As I do most days, I was riding my humble push bike down one of Richmond’s main arterials, Swan Street. It had been a good day, and as a result I had what can best be described as a bit of pep in my step or, er, pedal.
Yes, the watts per kilo stats were good — I was on the charge. My speed climbed to an indicated 45km/h — I was making killer time. And then it happened. I hit a manhole cover with such ferocity that my whole body was literally shaken to its core. I don’t know how I didn’t get sent superman-ing over the handle bars immediately, but somehow I kept it together, with my hands and forearms absorbing most of the cataclysmic shock.
And therein lies the problem: the shock was so ferocious that it caused one of my spring bars to fail, and my Longines flew off my wrist and onto the bitumen, hitting the ground with a sickening crash. I jumped on the anchors, hopped off the pushy and headed back up to the crash site.

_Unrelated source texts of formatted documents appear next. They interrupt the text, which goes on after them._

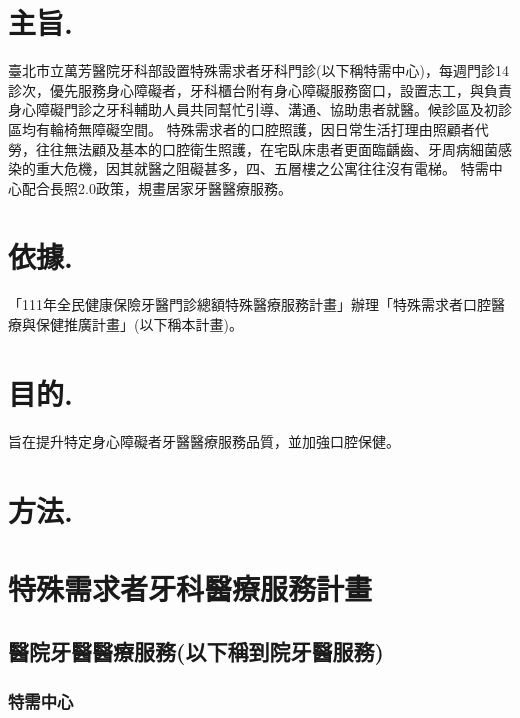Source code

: \section*{主旨.}
臺北市立萬芳醫院牙科部設置特殊需求者牙科門診(以下稱特需中心)，每週門診14診次，優先服務身心障礙者，牙科櫃台附有身心障礙服務窗口，設置志工，與負責身心障礙門診之牙科輔助人員共同幫忙引導、溝通、協助患者就醫。候診區及初診區均有輪椅無障礙空間。
特殊需求者的口腔照護，因日常生活打理由照顧者代勞，往往無法顧及基本的口腔衛生照護，在宅臥床患者更面臨齲齒、牙周病細菌感染的重大危機，因其就醫之阻礙甚多，四、五層樓之公寓往往沒有電梯。
特需中心配合長照2.0政策，規畫居家牙醫醫療服務。

\section*{依據.}
「111年全民健康保險牙醫門診總額特殊醫療服務計畫」辦理「特殊需求者口腔醫療與保健推廣計畫」(以下稱本計畫)。

\section*{目的.} 旨在提升特定身心障礙者牙醫醫療服務品質，並加強口腔保健。

\section*{方法.}
\section{特殊需求者牙科醫療服務計畫}

\subsection{醫院牙醫醫療服務(以下稱到院牙醫服務)}
\label{dent}

\subsubsection{特需中心}

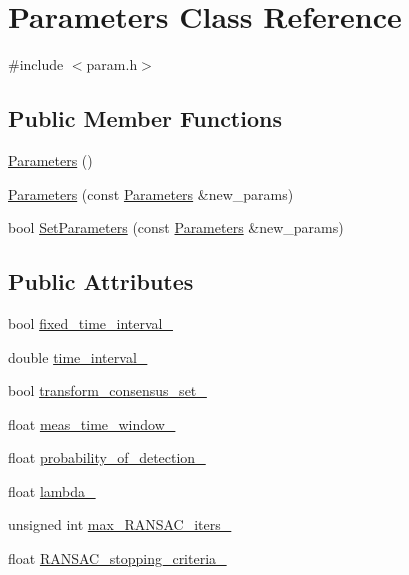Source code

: \hypertarget{classrransac_1_1Parameters}{}\section{Parameters Class Reference}
\label{classrransac_1_1Parameters}


{\ttfamily \#include $<$param.\+h$>$}

\subsection*{Public Member Functions}
\begin{DoxyCompactItemize}
\item 
\hyperlink{classrransac_1_1Parameters_a061bbedbf4fbd963871a388f5e8ebb61}{Parameters} ()
\item 
\hyperlink{classrransac_1_1Parameters_aa1af3b01b19d5fe7701a6752f9186a8d}{Parameters} (const \hyperlink{classrransac_1_1Parameters}{Parameters} \&new\+\_\+params)
\item 
bool \hyperlink{classrransac_1_1Parameters_a679a9b6cf5394758b9340194c724d7ec}{Set\+Parameters} (const \hyperlink{classrransac_1_1Parameters}{Parameters} \&new\+\_\+params)
\end{DoxyCompactItemize}
\subsection*{Public Attributes}
\begin{DoxyCompactItemize}
\item 
bool \hyperlink{classrransac_1_1Parameters_a7422302181eca54e8d7a2542ed775436}{fixed\+\_\+time\+\_\+interval\+\_\+}
\item 
double \hyperlink{classrransac_1_1Parameters_a436968a7b7d79bfb60b1dd0ebb4abee3}{time\+\_\+interval\+\_\+}
\item 
bool \hyperlink{classrransac_1_1Parameters_a88667595f4ccf6048a0257e49f5adbf5}{transform\+\_\+consensus\+\_\+set\+\_\+}
\item 
float \hyperlink{classrransac_1_1Parameters_a8987bc5bc3e7bbd7ed6233cc0cf6c58f}{meas\+\_\+time\+\_\+window\+\_\+}
\item 
float \hyperlink{classrransac_1_1Parameters_abf6cddca971bcdcbddb5910c275242db}{probability\+\_\+of\+\_\+detection\+\_\+}
\item 
float \hyperlink{classrransac_1_1Parameters_a9641ef02cbdcbde767036579f6023476}{lambda\+\_\+}
\item 
unsigned int \hyperlink{classrransac_1_1Parameters_a6974d80270ce8aff078dee4b6c591431}{max\+\_\+\+R\+A\+N\+S\+A\+C\+\_\+iters\+\_\+}
\item 
float \hyperlink{classrransac_1_1Parameters_a08b9e2dd746364297730dda857bdfaea}{R\+A\+N\+S\+A\+C\+\_\+stopping\+\_\+criteria\+\_\+}
\end{DoxyCompactItemize}


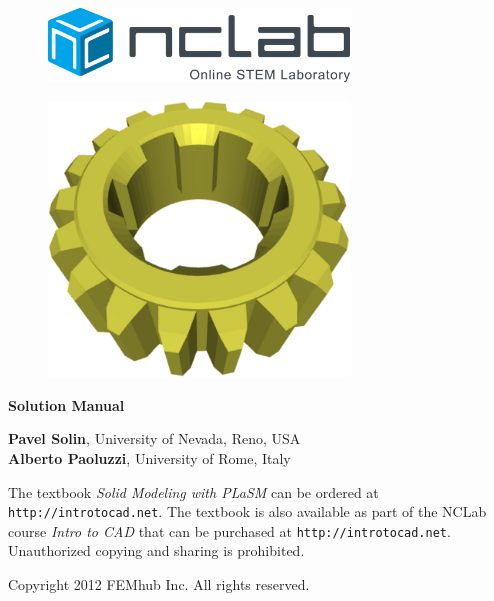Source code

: \documentclass{article}
\newif\iffullversion
\begin{document}
\large

\vbox{}
\begin{figure}[!ht]
\includegraphics[width=8cm]{img/logo.png}
\vspace{18mm}
\end{figure}

\begin{figure}[!ht]
\begin{center}
\includegraphics[width=8cm]{img/plasm-frontpage.png}
\vspace{15mm}
\end{center}
\end{figure}

\begin{center}
{\Huge \bf Solution Manual}\\
\vbox{}
\vspace{1.4cm}
\iffullversion
\else
\centerline{\huge \color{red}{PREVIEW}}
\fi
\vfill
\vbox{}
\vspace{1cm}
\vfill
{\large
{\bf Pavel Solin}, University of Nevada, Reno, USA\\
{\bf Alberto Paoluzzi}, University of Rome, Italy
}
\end{center}
\newpage



\vbox{}
\vfill
\begin{center}
{
The textbook {\em Solid Modeling with PLaSM} 
can be ordered at {\tt http://introtocad.net}. The textbook 
is also available as part of the NCLab course {\em Intro to CAD} 
that can be purchased at {\tt http://introtocad.net}.
Unauthorized copying and sharing is prohibited.

}
\vfill

Copyright 2012 FEMhub Inc. All rights reserved.
\end{center}
\end{document}
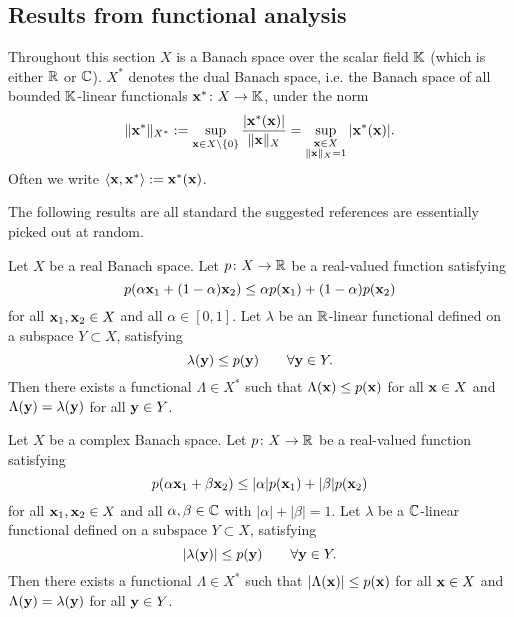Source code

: \subsection{Results from functional analysis}

Throughout this section $X$ is a Banach space over the scalar field $\mathbb{K}$ (which is either $\mathbb{R}$ or $\mathbb{C}$).
$X^*$ denotes the dual Banach space, i.e. the Banach space of all bounded $\mathbb{K}$-linear functionals $\mathbf{x}^* \colon X \rightarrow \mathbb{K}$, under the norm
\begin{equation*}
  \|\mathbf{x}^*\|_{X^*} := \sup_{\mathbf{x} \in X \setminus \{0\}} \frac{|\mathbf{x}^*(\mathbf{x})|}{\|\mathbf{x}\|_{X}} = \sup_{\substack{\mathbf{x} \in X \\ \|\mathbf{x}\|_{X} = 1}} |\mathbf{x}^*(\mathbf{x})|.
\end{equation*}
Often we write $\langle \mathbf{x}, \mathbf{x}^* \rangle := \mathbf{x}^*(\mathbf{x})$.

The following results are all standard the suggested references are essentially picked out at random.

\cite[Section III.3]{RS80}

\begin{thm}
  Let $X$ be a real Banach space.
  Let $p \colon X \rightarrow \mathbb{R}$ be a real-valued function satisfying
  \begin{equation*}
    p(\alpha \mathbf{x}_1 + (1-\alpha) \mathbf{x}_2) \leq \alpha p(\mathbf{x}_1) + (1-\alpha)p(\mathbf{x}_2)
  \end{equation*}
  for all $\mathbf{x}_1, \mathbf{x}_2 \in X$ and all $\alpha \in  [0,1]$.
  Let $\lambda$ be an $\mathbb{R}$-linear functional defined on a subspace $Y \subset X$, satisfying
  \begin{equation*}
    \lambda(\mathbf{y}) \leq p(\mathbf{y}) \qquad \forall \mathbf{y} \in Y.
  \end{equation*}
  Then there exists a functional $\Lambda \in X^*$ such that $\Lambda(\mathbf{x}) \leq p(\mathbf{x})$ for all $\mathbf{x} \in X$ and $\Lambda(\mathbf{y}) = \lambda(\mathbf{y})$ for all $\mathbf{y} \in Y$.
\end{thm}

\begin{thm}
  Let $X$ be a complex Banach space.
  Let $p \colon X \rightarrow \mathbb{R}$ be a real-valued function satisfying
  \begin{equation*}
    p(\alpha \mathbf{x}_1 + \beta \mathbf{x}_2) \leq |\alpha|p(\mathbf{x}_1) + |\beta|p(\mathbf{x}_2)
  \end{equation*}
  for all $\mathbf{x}_1, \mathbf{x}_2 \in X$ and all $\alpha,\beta \in \mathbb{C}$ with $|\alpha| + |\beta| = 1$.
  Let $\lambda$ be a $\mathbb{C}$-linear functional defined on a subspace $Y \subset X$, satisfying
  \begin{equation*}
    |\lambda(\mathbf{y})| \leq p(\mathbf{y}) \qquad \forall \mathbf{y} \in Y.
  \end{equation*}
  Then there exists a functional $\Lambda \in X^*$ such that $|\Lambda(\mathbf{x})| \leq p(\mathbf{x})$ for all $\mathbf{x} \in X$ and $\Lambda(\mathbf{y}) = \lambda(\mathbf{y})$ for all $\mathbf{y} \in Y$.
\end{thm}

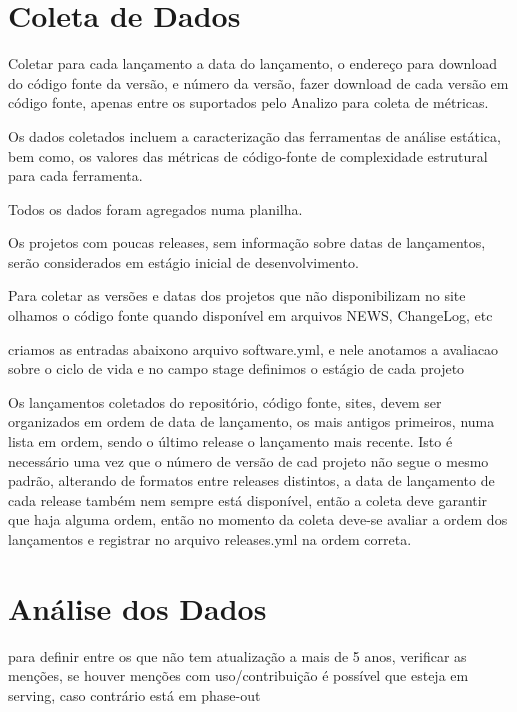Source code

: \section{Coleta de Dados} \label{estudo3:coleta}

Coletar para cada lançamento a data do lançamento, o endereço para download
do código fonte da versão, e número da versão, fazer download de cada versão
em código fonte, apenas entre os suportados pelo Analizo para coleta de métricas.

Os dados coletados incluem a caracterização das ferramentas de análise
estática, bem como, os valores das métricas de código-fonte de complexidade
estrutural para cada ferramenta.

Todos os dados foram agregados numa planilha.

Os projetos com poucas releases, sem informação sobre datas de lançamentos, serão
considerados em estágio inicial de desenvolvimento.

Para coletar as versões e datas dos projetos que não disponibilizam no site olhamos
o código fonte quando disponível em arquivos NEWS, ChangeLog, etc

criamos as entradas abaixono arquivo software.yml, e nele anotamos
a avaliacao sobre o ciclo de vida e no campo stage definimos o estágio
de cada projeto




Os lançamentos coletados do repositório, código fonte, sites, devem ser organizados
em ordem de data de lançamento, os mais antigos primeiros, numa lista em ordem, sendo
o último release o lançamento mais recente. Isto é necessário uma vez que o número de versão
de cad projeto não segue o mesmo padrão, alterando de formatos entre releases distintos,
a data de lançamento de cada release também nem sempre está disponível, então
a coleta deve garantir que haja alguma ordem, então no momento da coleta deve-se
avaliar a ordem dos lançamentos e registrar no arquivo releases.yml na ordem correta.

\section{Análise dos Dados} \label{estudo3:analise}

para definir entre os que não tem atualização a mais de 5 anos, verificar as
menções, se houver menções com uso/contribuição é possível que esteja em serving,
caso contrário está em phase-out

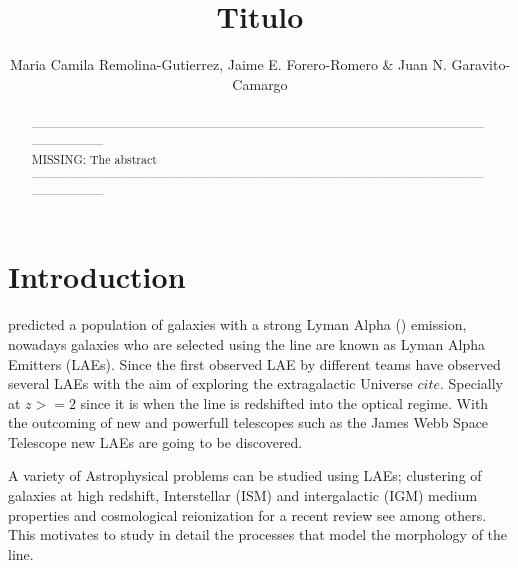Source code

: \documentclass{latex/emulateapj}
\begin{document}
\title{Titulo}


\author{ Maria Camila Remolina-Gutierrez, Jaime E. Forero-Romero \& Juan N. Garavito-Camargo}


\begin{abstract}
\noindent ------------------------------------------------------------------------------------------------------------------------------------\\
MISSING: The abstract\\
------------------------------------------------------------------------------------------------------------------------------------\\
\end{abstract}

\section{Introduction}
\label{sec:intro}

\cite{PartridgePeebles} predicted a population of galaxies with a strong 
Lyman Alpha (\lya) emission,  nowadays galaxies who are selected using the \lya 
line are known as Lyman Alpha Emitters (LAEs). Since the first 
observed LAE by \cite{DjorgovskiThompson} different teams have 
observed several LAEs \cite{Kulas12, Yamada2012, Chonis2013,Finkelstein2013,Ostlin14} with the aim of  
exploring the extragalactic Universe $cite{}$.  Specially at $z>=2$ since it is when the 
line is redshifted into the optical regime. With the outcoming of new and powerfull telescopes
such as the James Webb Space Telescope new LAEs are going to be discovered.

A variety of Astrophysical problems can be studied using LAEs; clustering \citep{Behrens13}
of galaxies at high redshift, Interstellar (ISM) and intergalactic (IGM) medium 
properties \citep{DijkstraKramer} and cosmological reionization for a recent review see \cite{review} 
among others. This motivates to study in 
detail the processes that model the morphology of the \lya line.
\end{document}
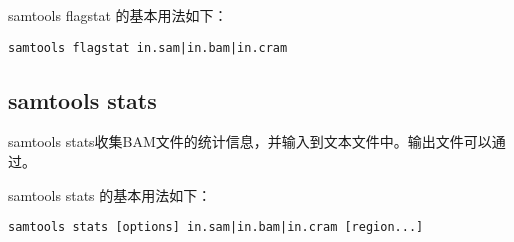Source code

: samtools flagstat 的基本用法如下：
\begin{lstlisting}[style=mycommandBlockStyle]
samtools flagstat in.sam|in.bam|in.cram 
\end{lstlisting}

\subsection{samtools stats}
samtools stats收集BAM文件的统计信息，并输入到文本文件中。输出文件可以通过。

samtools stats 的基本用法如下：
\begin{lstlisting}[style=mycommandBlockStyle]
samtools stats [options] in.sam|in.bam|in.cram [region...] 
\end{lstlisting}

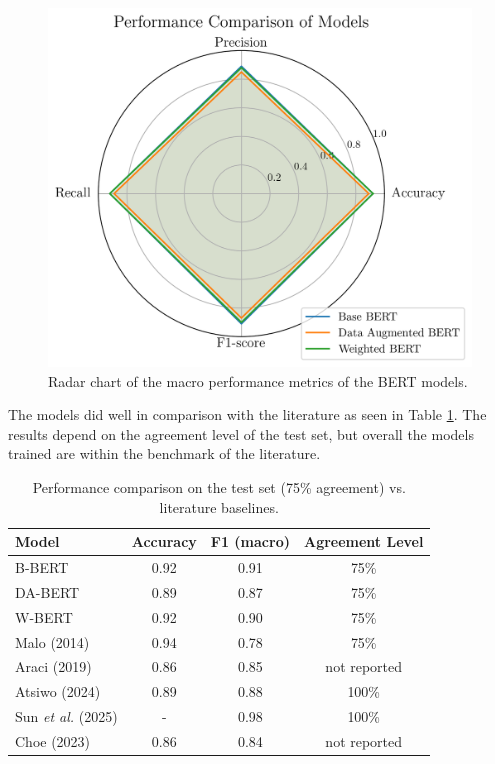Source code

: \documentclass[conference]{IEEEtran}
\begin{document}
\begin{figure}[H]
    \centering
    \includegraphics[width=1\linewidth]{assets/results_radarchart.png}
    \caption{Radar chart of the macro performance metrics of the BERT models.}
    \label{fig:results_radarchart}
\end{figure}


The models did well in comparison with the literature as seen in Table \ref{results_table}. The results depend on the agreement level of the test set, but overall the models trained are within the benchmark of the literature.

\begin{table}[H]
\centering
\caption{Performance comparison on the test set (75\% agreement) vs. literature baselines.}
\label{results_table}
\begin{tabular}{lccc}
\toprule
\textbf{Model} & \textbf{Accuracy} & \textbf{F1 (macro)} & \textbf{Agreement Level} \\
\midrule
B-BERT & 0.92 & 0.91 & 75\% \\
DA-BERT & 0.89 & 0.87 & 75\% \\
W-BERT & 0.92 & 0.90 & 75\% \\
Malo (2014) & 0.94 & 0.78 & 75\% \\
Araci (2019) & 0.86 & 0.85 & not reported \\
Atsiwo (2024) & 0.89 & 0.88 & 100\% \\
Sun \textit{et al.} (2025) & - & 0.98 & 100\% \\
Choe (2023) & 0.86 & 0.84 & not reported \\
\bottomrule
\end{tabular}
\end{table}
\end{document}
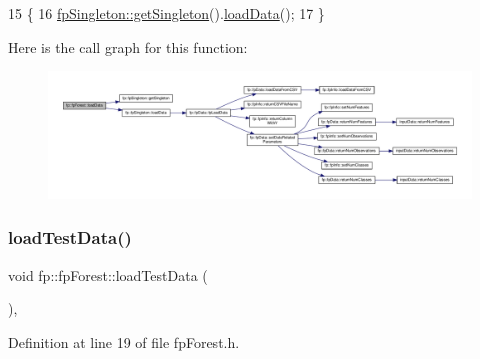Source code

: \begin{DoxyCode}
15                            \{
16                 \hyperlink{classfp_1_1fpSingleton_a8bdae77b68521003e3fc630edec2e240}{fpSingleton::getSingleton}().\hyperlink{classfp_1_1fpSingleton_a86042ae6be6f59dfb90232678350011a}{loadData}();
17             \}
\end{DoxyCode}
Here is the call graph for this function\+:\nopagebreak
\begin{figure}[H]
\begin{center}
\leavevmode
\includegraphics[width=350pt]{classfp_1_1fpForest_a01631065f4909f10cea4b690084a345a_cgraph}
\end{center}
\end{figure}
\mbox{\label{classfp_1_1fpForest_abdcf008b65b6af7be5428d838b33be32}} 
\subsubsection{\texorpdfstring{load\+Test\+Data()}{loadTestData()}}
{\footnotesize\ttfamily void fp\+::fp\+Forest\+::load\+Test\+Data (\begin{DoxyParamCaption}{ }\end{DoxyParamCaption})\hspace{0.3cm}{\ttfamily [inline]}, {\ttfamily [protected]}}



Definition at line 19 of file fp\+Forest.\+h.


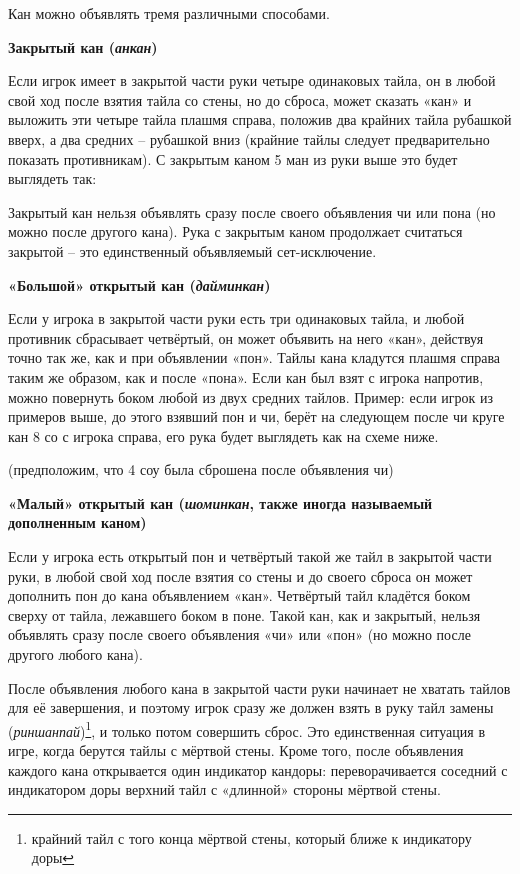 
Кан можно объявлять тремя различными способами.

\textbf{Закрытый кан (\textit{анкан})}

Если игрок имеет в закрытой части руки четыре одинаковых тайла, он в любой свой ход после взятия тайла со стены, но до сброса, может сказать «кан» и выложить эти четыре тайла плашмя справа, положив два крайних тайла рубашкой вверх, а два средних – рубашкой вниз (крайние тайлы следует предварительно показать противникам). С закрытым каном 5 ман из руки выше это будет выглядеть так:

 \hfill {}

Закрытый кан нельзя объявлять сразу после своего объявления чи или пона (но можно после другого кана). Рука с закрытым каном продолжает считаться закрытой – это единственный объявляемый сет-исключение.

\textbf{«Большой» открытый кан (\textit{дайминкан})}

Если у игрока в закрытой части руки есть три одинаковых тайла, и любой противник сбрасывает четвёртый, он может объявить на него «кан», действуя точно так же, как и при объявлении «пон». Тайлы кана кладутся плашмя справа таким же образом, как и после «пона». Если кан был взят с игрока напротив, можно повернуть боком любой из двух средних тайлов. Пример: если игрок из примеров выше, до этого взявший пон и чи, берёт на следующем после чи круге кан 8 со с игрока справа, его рука будет выглядеть как на схеме ниже.

 \hfill {}

(предположим, что 4 соу была сброшена после объявления чи)

\textbf{«Малый» открытый кан (\textit{шоминкан}, также иногда называемый дополненным каном)}

Если у игрока есть открытый пон и четвёртый такой же тайл в закрытой части руки, в любой свой ход после взятия со стены и до своего сброса он может дополнить пон до кана объявлением «кан». Четвёртый тайл кладётся боком сверху от тайла, лежавшего боком в поне. Такой кан, как и закрытый, нельзя объявлять сразу после своего объявления «чи» или «пон» (но можно после другого любого кана).


После объявления любого кана в закрытой части руки начинает не хватать тайлов для её завершения, и поэтому игрок сразу же должен взять в руку тайл замены (\textit{риншанпай})\footnote{крайний тайл с того конца мёртвой стены, который ближе к индикатору доры}, и только потом совершить сброс. Это единственная ситуация в игре, когда берутся тайлы с мёртвой стены. Кроме того, после объявления каждого кана открывается один индикатор кандоры: переворачивается соседний с индикатором доры верхний тайл с «длинной» стороны мёртвой стены.

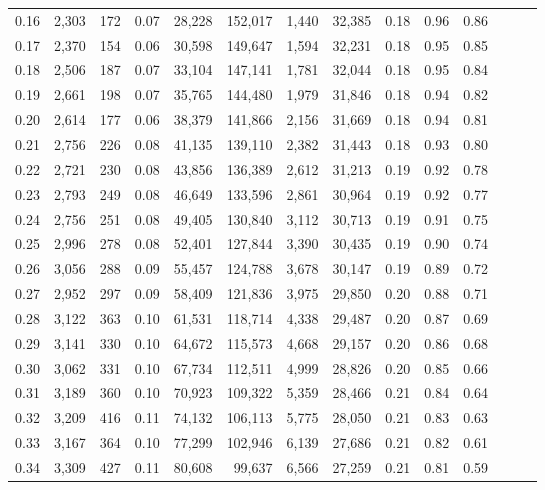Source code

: \begin{tabular}{rrrrrrrrrrrrrr}
0.16 &  2,303 &  172 &  0.07 &   28,228 &  152,017 &   1,440 &  32,385 &  0.18 &  0.96 &      0.86 \\
0.17 &  2,370 &  154 &  0.06 &   30,598 &  149,647 &   1,594 &  32,231 &  0.18 &  0.95 &      0.85 \\
0.18 &  2,506 &  187 &  0.07 &   33,104 &  147,141 &   1,781 &  32,044 &  0.18 &  0.95 &      0.84 \\
0.19 &  2,661 &  198 &  0.07 &   35,765 &  144,480 &   1,979 &  31,846 &  0.18 &  0.94 &      0.82 \\
0.20 &  2,614 &  177 &  0.06 &   38,379 &  141,866 &   2,156 &  31,669 &  0.18 &  0.94 &      0.81 \\
0.21 &  2,756 &  226 &  0.08 &   41,135 &  139,110 &   2,382 &  31,443 &  0.18 &  0.93 &      0.80 \\
0.22 &  2,721 &  230 &  0.08 &   43,856 &  136,389 &   2,612 &  31,213 &  0.19 &  0.92 &      0.78 \\
0.23 &  2,793 &  249 &  0.08 &   46,649 &  133,596 &   2,861 &  30,964 &  0.19 &  0.92 &      0.77 \\
0.24 &  2,756 &  251 &  0.08 &   49,405 &  130,840 &   3,112 &  30,713 &  0.19 &  0.91 &      0.75 \\
0.25 &  2,996 &  278 &  0.08 &   52,401 &  127,844 &   3,390 &  30,435 &  0.19 &  0.90 &      0.74 \\
0.26 &  3,056 &  288 &  0.09 &   55,457 &  124,788 &   3,678 &  30,147 &  0.19 &  0.89 &      0.72 \\
0.27 &  2,952 &  297 &  0.09 &   58,409 &  121,836 &   3,975 &  29,850 &  0.20 &  0.88 &      0.71 \\
0.28 &  3,122 &  363 &  0.10 &   61,531 &  118,714 &   4,338 &  29,487 &  0.20 &  0.87 &      0.69 \\
0.29 &  3,141 &  330 &  0.10 &   64,672 &  115,573 &   4,668 &  29,157 &  0.20 &  0.86 &      0.68 \\
0.30 &  3,062 &  331 &  0.10 &   67,734 &  112,511 &   4,999 &  28,826 &  0.20 &  0.85 &      0.66 \\
0.31 &  3,189 &  360 &  0.10 &   70,923 &  109,322 &   5,359 &  28,466 &  0.21 &  0.84 &      0.64 \\
0.32 &  3,209 &  416 &  0.11 &   74,132 &  106,113 &   5,775 &  28,050 &  0.21 &  0.83 &      0.63 \\
0.33 &  3,167 &  364 &  0.10 &   77,299 &  102,946 &   6,139 &  27,686 &  0.21 &  0.82 &      0.61 \\
0.34 &  3,309 &  427 &  0.11 &   80,608 &   99,637 &   6,566 &  27,259 &  0.21 &  0.81 &      0.59 \\

\end{tabular}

There, on the rough black tarmac, was my poor Longines. I was fully expecting the sapphire crystal to be toast but, to my surprise, it was still intact. What was more amazing, still, was that it was still ticking away as if nothing had happened.
I honestly thought I’d got away with it, and was about to thrust my fist into the air in sheer jubilation. And then I noticed that the bottom lugs had looked like they’d been chewed by a hound with metal teeth — they were toast. As was the crown, which had also taken the brunt of the impact. I tried, in vain, to unscrew the crown, but it was well and truly cooked.
So, my daily beater, the watch that had been with me around the world, dived with me on the Great Barrier Reef and been attached to my wrist on countless momentous occasions, was, for the lack of a better word, kaput.
And that got me thinking: why on earth do people play any form of sport when there’s a chance of their timepiece being destroyed?
Because, finding myself in the current predicament that I’m in, not having my daily beater attached to my wrist, I feel as though the whole enterprise is completely daft.
Do you really need to have a mechanical watch attached to your wrist while you’re playing sport?
Of course I understand it from a marketing perspective, there are innumerable examples of incredibly famous professional athletes wearing uber-expensive timepieces while dominating in their given profession — Rafa, Odell Beckham Jr … the list goes on.
I also understand the need for companies like Hublot or Omega making watches for a specific profession like golf — look at the main demographic of people playing golf around the world, and it’s pretty easy to understand why they make a ridiculously expensive niche product like the Big Bang Unico Golf or Aqua Terra Ultra Light.
But what about for the average punter, like you and I? Is the high-risk, low-reward nature of the act really worth it?
I’m sure you’ve all got your own opinions on the matter, but as far as I’m concerned it’s patently stupid, and if you wear a valuable mechanical timepiece while playing a sport, it’s a matter of when not if it all turns, as in the case of my Longines lugs, pear-shaped.